Dataset entries
.....

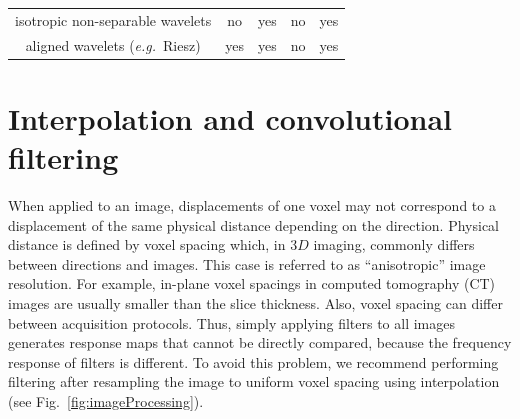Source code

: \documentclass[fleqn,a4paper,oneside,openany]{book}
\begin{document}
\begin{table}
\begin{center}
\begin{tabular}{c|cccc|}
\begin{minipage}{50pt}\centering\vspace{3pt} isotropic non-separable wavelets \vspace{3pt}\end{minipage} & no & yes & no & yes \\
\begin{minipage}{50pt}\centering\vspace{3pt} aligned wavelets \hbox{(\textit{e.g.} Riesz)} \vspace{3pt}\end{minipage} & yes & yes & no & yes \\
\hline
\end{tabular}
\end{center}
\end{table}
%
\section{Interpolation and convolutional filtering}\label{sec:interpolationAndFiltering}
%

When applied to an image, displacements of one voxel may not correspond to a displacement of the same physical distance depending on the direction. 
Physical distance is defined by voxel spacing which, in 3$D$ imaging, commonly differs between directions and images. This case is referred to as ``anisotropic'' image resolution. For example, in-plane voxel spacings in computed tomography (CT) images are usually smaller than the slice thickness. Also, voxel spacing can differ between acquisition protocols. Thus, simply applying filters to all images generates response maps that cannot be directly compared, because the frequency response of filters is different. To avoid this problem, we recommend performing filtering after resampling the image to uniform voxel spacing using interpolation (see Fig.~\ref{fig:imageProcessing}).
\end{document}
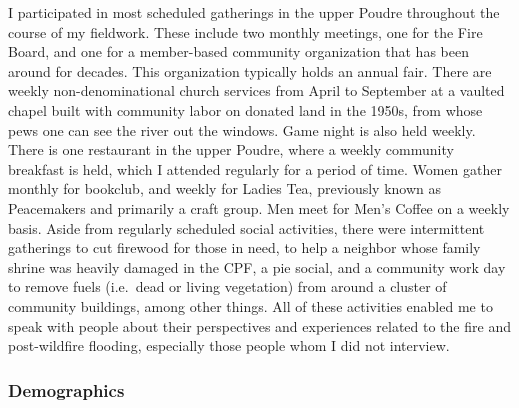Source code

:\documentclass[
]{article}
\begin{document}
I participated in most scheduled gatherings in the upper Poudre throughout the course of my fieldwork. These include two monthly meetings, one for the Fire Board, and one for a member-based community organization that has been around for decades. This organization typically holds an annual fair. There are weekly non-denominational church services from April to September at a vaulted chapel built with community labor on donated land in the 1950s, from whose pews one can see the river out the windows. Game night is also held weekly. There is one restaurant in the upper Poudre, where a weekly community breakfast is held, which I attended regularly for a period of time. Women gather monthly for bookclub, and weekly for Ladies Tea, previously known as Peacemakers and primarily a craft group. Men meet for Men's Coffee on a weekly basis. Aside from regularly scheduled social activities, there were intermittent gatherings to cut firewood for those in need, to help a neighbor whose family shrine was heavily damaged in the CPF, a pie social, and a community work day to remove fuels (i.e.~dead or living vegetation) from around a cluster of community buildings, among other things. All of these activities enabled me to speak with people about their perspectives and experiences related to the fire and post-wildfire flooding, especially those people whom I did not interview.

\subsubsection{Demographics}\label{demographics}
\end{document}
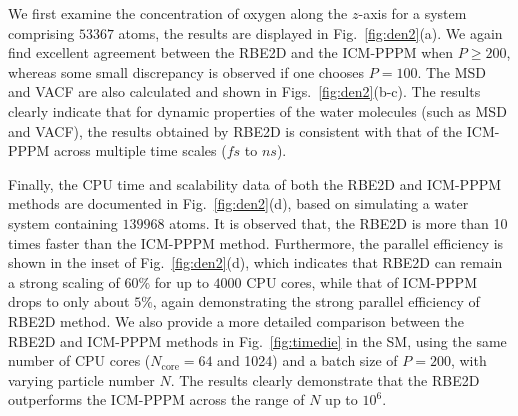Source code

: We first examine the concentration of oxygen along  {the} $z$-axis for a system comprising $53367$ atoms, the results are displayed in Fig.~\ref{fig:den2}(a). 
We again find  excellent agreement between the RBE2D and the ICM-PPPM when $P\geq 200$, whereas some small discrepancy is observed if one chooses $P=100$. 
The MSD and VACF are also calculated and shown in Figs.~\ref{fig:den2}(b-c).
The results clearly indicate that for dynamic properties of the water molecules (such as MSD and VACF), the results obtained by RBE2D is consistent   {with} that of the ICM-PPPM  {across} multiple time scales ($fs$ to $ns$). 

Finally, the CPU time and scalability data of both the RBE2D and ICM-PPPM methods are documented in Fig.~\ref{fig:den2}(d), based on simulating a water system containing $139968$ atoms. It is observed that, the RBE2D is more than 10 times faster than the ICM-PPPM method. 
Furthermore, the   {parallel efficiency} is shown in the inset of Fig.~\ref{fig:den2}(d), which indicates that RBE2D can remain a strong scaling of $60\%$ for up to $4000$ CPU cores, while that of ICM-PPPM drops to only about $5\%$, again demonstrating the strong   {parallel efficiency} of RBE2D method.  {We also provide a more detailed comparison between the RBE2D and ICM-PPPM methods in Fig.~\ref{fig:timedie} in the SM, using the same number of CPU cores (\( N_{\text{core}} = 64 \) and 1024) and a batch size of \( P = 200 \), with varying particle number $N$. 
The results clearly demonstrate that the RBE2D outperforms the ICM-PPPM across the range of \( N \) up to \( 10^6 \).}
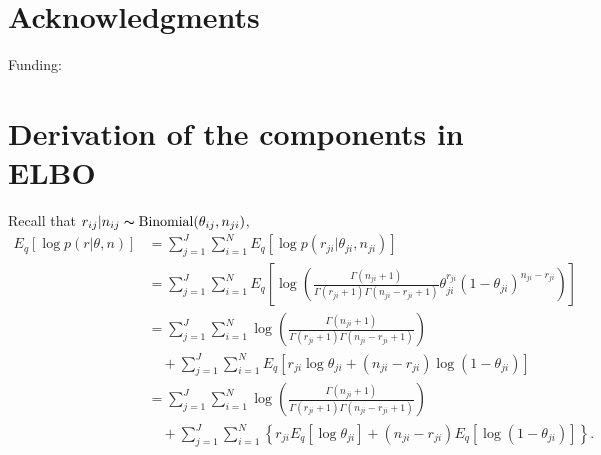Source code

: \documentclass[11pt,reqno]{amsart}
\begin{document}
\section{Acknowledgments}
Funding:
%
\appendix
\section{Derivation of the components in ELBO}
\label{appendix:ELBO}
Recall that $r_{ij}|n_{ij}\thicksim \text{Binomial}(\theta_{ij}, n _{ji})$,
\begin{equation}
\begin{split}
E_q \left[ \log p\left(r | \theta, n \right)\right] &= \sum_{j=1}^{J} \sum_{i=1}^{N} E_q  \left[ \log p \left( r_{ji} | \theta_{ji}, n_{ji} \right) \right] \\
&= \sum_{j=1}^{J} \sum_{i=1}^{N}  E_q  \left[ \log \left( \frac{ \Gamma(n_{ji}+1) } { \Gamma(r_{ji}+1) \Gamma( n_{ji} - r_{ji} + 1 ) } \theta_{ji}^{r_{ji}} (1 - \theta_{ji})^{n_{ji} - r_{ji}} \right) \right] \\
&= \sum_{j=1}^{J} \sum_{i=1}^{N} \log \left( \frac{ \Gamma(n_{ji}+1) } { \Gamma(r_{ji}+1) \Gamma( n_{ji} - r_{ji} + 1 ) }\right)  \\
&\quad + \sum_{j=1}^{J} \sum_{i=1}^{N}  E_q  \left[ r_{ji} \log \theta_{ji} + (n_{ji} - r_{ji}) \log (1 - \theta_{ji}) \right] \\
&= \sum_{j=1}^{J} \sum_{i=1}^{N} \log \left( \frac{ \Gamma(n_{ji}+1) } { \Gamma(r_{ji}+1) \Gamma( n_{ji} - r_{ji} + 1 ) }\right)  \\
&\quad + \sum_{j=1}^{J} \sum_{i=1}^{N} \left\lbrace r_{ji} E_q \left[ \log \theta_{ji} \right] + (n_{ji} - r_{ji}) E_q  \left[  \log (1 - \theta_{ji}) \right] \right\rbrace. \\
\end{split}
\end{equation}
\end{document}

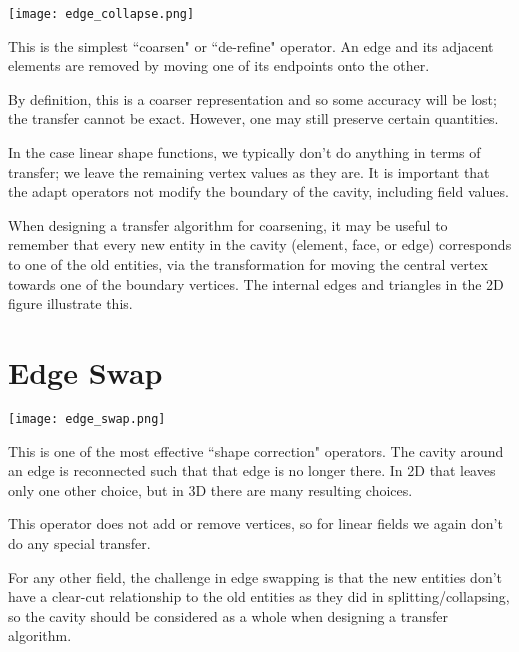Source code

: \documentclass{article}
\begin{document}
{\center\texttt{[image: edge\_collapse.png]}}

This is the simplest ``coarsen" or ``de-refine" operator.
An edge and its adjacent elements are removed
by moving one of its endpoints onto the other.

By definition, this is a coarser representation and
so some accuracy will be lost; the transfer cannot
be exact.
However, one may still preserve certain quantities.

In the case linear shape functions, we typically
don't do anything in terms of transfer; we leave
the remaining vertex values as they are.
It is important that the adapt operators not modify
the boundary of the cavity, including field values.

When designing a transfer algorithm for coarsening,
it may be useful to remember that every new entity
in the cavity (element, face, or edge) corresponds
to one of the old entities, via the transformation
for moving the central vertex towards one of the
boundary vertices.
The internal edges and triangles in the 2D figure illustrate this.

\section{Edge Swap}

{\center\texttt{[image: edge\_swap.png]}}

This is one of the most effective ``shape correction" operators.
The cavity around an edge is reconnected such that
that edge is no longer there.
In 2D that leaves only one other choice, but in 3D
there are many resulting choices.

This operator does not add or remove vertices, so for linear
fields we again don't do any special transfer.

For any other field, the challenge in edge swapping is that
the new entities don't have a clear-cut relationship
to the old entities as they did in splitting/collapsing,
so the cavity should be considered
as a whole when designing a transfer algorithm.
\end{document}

.....

TO DO
Repeat all entries exactly. Skip the pictures.

EXERCISE OUTPUT
Source code

: \documentclass[fleqn,a4paper,oneside,openany]{book}
\begin{document}
\begin{table}
\begin{center}
\begin{tabular}{c|cccc|}
\begin{minipage}{50pt}\centering\vspace{3pt} isotropic non-separable wavelets \vspace{3pt}\end{minipage} & no & yes & no & yes \\
\begin{minipage}{50pt}\centering\vspace{3pt} aligned wavelets \hbox{(\textit{e.g.} Riesz)} \vspace{3pt}\end{minipage} & yes & yes & no & yes \\
\hline
\end{tabular}
\end{center}
\end{table}
%
\section{Interpolation and convolutional filtering}\label{sec:interpolationAndFiltering}
%

When applied to an image, displacements of one voxel may not correspond to a displacement of the same physical distance depending on the direction. 
Physical distance is defined by voxel spacing which, in 3$D$ imaging, commonly differs between directions and images. This case is referred to as ``anisotropic'' image resolution. For example, in-plane voxel spacings in computed tomography (CT) images are usually smaller than the slice thickness. Also, voxel spacing can differ between acquisition protocols. Thus, simply applying filters to all images generates response maps that cannot be directly compared, because the frequency response of filters is different. To avoid this problem, we recommend performing filtering after resampling the image to uniform voxel spacing using interpolation (see Fig.~\ref{fig:imageProcessing}).
\end{document}
Source code

:\documentclass[
]{article}
\begin{document}
I participated in most scheduled gatherings in the upper Poudre throughout the course of my fieldwork. These include two monthly meetings, one for the Fire Board, and one for a member-based community organization that has been around for decades. This organization typically holds an annual fair. There are weekly non-denominational church services from April to September at a vaulted chapel built with community labor on donated land in the 1950s, from whose pews one can see the river out the windows. Game night is also held weekly. There is one restaurant in the upper Poudre, where a weekly community breakfast is held, which I attended regularly for a period of time. Women gather monthly for bookclub, and weekly for Ladies Tea, previously known as Peacemakers and primarily a craft group. Men meet for Men's Coffee on a weekly basis. Aside from regularly scheduled social activities, there were intermittent gatherings to cut firewood for those in need, to help a neighbor whose family shrine was heavily damaged in the CPF, a pie social, and a community work day to remove fuels (i.e.~dead or living vegetation) from around a cluster of community buildings, among other things. All of these activities enabled me to speak with people about their perspectives and experiences related to the fire and post-wildfire flooding, especially those people whom I did not interview.

\subsubsection{Demographics}\label{demographics}
\end{document}
Source code

: We first examine the concentration of oxygen along  {the} $z$-axis for a system comprising $53367$ atoms, the results are displayed in Fig.~\ref{fig:den2}(a). 
We again find  excellent agreement between the RBE2D and the ICM-PPPM when $P\geq 200$, whereas some small discrepancy is observed if one chooses $P=100$. 
The MSD and VACF are also calculated and shown in Figs.~\ref{fig:den2}(b-c).
The results clearly indicate that for dynamic properties of the water molecules (such as MSD and VACF), the results obtained by RBE2D is consistent   {with} that of the ICM-PPPM  {across} multiple time scales ($fs$ to $ns$). 

Finally, the CPU time and scalability data of both the RBE2D and ICM-PPPM methods are documented in Fig.~\ref{fig:den2}(d), based on simulating a water system containing $139968$ atoms. It is observed that, the RBE2D is more than 10 times faster than the ICM-PPPM method. 
Furthermore, the   {parallel efficiency} is shown in the inset of Fig.~\ref{fig:den2}(d), which indicates that RBE2D can remain a strong scaling of $60\%$ for up to $4000$ CPU cores, while that of ICM-PPPM drops to only about $5\%$, again demonstrating the strong   {parallel efficiency} of RBE2D method.  {We also provide a more detailed comparison between the RBE2D and ICM-PPPM methods in Fig.~\ref{fig:timedie} in the SM, using the same number of CPU cores (\( N_{\text{core}} = 64 \) and 1024) and a batch size of \( P = 200 \), with varying particle number $N$. 
The results clearly demonstrate that the RBE2D outperforms the ICM-PPPM across the range of \( N \) up to \( 10^6 \).}
Source code

: \documentclass[11pt,reqno]{amsart}
\begin{document}
\section{Acknowledgments}
Funding:
%
\appendix
\section{Derivation of the components in ELBO}
\label{appendix:ELBO}
Recall that $r_{ij}|n_{ij}\thicksim \text{Binomial}(\theta_{ij}, n _{ji})$,
\begin{equation}
\begin{split}
E_q \left[ \log p\left(r | \theta, n \right)\right] &= \sum_{j=1}^{J} \sum_{i=1}^{N} E_q  \left[ \log p \left( r_{ji} | \theta_{ji}, n_{ji} \right) \right] \\
&= \sum_{j=1}^{J} \sum_{i=1}^{N}  E_q  \left[ \log \left( \frac{ \Gamma(n_{ji}+1) } { \Gamma(r_{ji}+1) \Gamma( n_{ji} - r_{ji} + 1 ) } \theta_{ji}^{r_{ji}} (1 - \theta_{ji})^{n_{ji} - r_{ji}} \right) \right] \\
&= \sum_{j=1}^{J} \sum_{i=1}^{N} \log \left( \frac{ \Gamma(n_{ji}+1) } { \Gamma(r_{ji}+1) \Gamma( n_{ji} - r_{ji} + 1 ) }\right)  \\
&\quad + \sum_{j=1}^{J} \sum_{i=1}^{N}  E_q  \left[ r_{ji} \log \theta_{ji} + (n_{ji} - r_{ji}) \log (1 - \theta_{ji}) \right] \\
&= \sum_{j=1}^{J} \sum_{i=1}^{N} \log \left( \frac{ \Gamma(n_{ji}+1) } { \Gamma(r_{ji}+1) \Gamma( n_{ji} - r_{ji} + 1 ) }\right)  \\
&\quad + \sum_{j=1}^{J} \sum_{i=1}^{N} \left\lbrace r_{ji} E_q \left[ \log \theta_{ji} \right] + (n_{ji} - r_{ji}) E_q  \left[  \log (1 - \theta_{ji}) \right] \right\rbrace. \\
\end{split}
\end{equation}
\end{document}

Source code

: \documentclass{article}
\begin{document}
{\center\texttt{[image: edge\_collapse.png]}}

This is the simplest ``coarsen" or ``de-refine" operator.
An edge and its adjacent elements are removed
by moving one of its endpoints onto the other.

By definition, this is a coarser representation and
so some accuracy will be lost; the transfer cannot
be exact.
However, one may still preserve certain quantities.

In the case linear shape functions, we typically
don't do anything in terms of transfer; we leave
the remaining vertex values as they are.
It is important that the adapt operators not modify
the boundary of the cavity, including field values.

When designing a transfer algorithm for coarsening,
it may be useful to remember that every new entity
in the cavity (element, face, or edge) corresponds
to one of the old entities, via the transformation
for moving the central vertex towards one of the
boundary vertices.
The internal edges and triangles in the 2D figure illustrate this.

\section{Edge Swap}

{\center\texttt{[image: edge\_swap.png]}}

This is one of the most effective ``shape correction" operators.
The cavity around an edge is reconnected such that
that edge is no longer there.
In 2D that leaves only one other choice, but in 3D
there are many resulting choices.

This operator does not add or remove vertices, so for linear
fields we again don't do any special transfer.

For any other field, the challenge in edge swapping is that
the new entities don't have a clear-cut relationship
to the old entities as they did in splitting/collapsing,
so the cavity should be considered
as a whole when designing a transfer algorithm.
\end{document}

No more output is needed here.